(Source texts of formatted documents)
-- Opening Marker --

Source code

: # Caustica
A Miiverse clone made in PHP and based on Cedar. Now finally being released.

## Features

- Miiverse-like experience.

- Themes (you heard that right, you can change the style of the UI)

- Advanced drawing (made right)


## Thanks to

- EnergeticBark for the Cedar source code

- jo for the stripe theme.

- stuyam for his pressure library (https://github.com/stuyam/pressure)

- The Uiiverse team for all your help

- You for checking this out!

-- Closing Marker --

### [What the exercise asks]
Print the entries again so that each one matches exactly.

### [Written answer]
Source code

: # Caustica
A Miiverse clone made in PHP and based on Cedar. Now finally being released.

## Features

- Miiverse-like experience.

- Themes (you heard that right, you can change the style of the UI)

- Advanced drawing (made right)


## Thanks to

- EnergeticBark for the Cedar source code

- jo for the stripe theme.

- stuyam for his pressure library (https://github.com/stuyam/pressure)

- The Uiiverse team for all your help

- You for checking this out!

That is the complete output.